◆ DATA
..............................
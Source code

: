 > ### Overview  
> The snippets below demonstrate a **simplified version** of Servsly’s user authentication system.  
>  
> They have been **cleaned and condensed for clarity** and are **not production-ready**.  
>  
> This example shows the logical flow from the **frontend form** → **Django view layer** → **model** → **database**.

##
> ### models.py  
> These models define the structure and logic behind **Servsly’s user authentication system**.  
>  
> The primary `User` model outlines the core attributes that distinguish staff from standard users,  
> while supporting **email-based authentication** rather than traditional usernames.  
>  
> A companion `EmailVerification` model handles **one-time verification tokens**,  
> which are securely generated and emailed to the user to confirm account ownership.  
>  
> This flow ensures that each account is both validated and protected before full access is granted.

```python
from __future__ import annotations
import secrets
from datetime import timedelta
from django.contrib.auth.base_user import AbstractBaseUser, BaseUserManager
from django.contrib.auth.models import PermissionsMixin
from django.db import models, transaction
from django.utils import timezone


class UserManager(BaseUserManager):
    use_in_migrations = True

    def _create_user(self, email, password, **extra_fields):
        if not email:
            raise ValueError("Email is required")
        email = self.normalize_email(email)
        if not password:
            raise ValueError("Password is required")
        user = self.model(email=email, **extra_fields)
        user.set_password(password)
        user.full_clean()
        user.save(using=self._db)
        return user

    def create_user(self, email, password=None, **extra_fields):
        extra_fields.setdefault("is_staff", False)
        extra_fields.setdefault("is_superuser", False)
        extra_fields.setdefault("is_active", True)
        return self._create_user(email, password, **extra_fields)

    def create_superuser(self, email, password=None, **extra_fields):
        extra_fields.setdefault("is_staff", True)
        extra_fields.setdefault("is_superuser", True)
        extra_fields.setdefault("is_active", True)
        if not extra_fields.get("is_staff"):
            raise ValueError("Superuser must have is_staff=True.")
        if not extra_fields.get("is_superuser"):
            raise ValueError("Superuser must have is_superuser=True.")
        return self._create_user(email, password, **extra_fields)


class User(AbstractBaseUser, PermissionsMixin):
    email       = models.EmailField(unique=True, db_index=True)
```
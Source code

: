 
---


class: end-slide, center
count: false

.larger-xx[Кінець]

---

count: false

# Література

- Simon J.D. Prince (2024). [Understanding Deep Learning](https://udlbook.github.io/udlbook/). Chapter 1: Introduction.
..............................
◆ GOAL OF THE EXERCISE
Read the material above and copy out each line holding "system".

◆ ANSWER TO THIS PROBLEM
> The snippets below demonstrate a **simplified version** of Servsly’s user authentication system.  
> These models define the structure and logic behind **Servsly’s user authentication system**.  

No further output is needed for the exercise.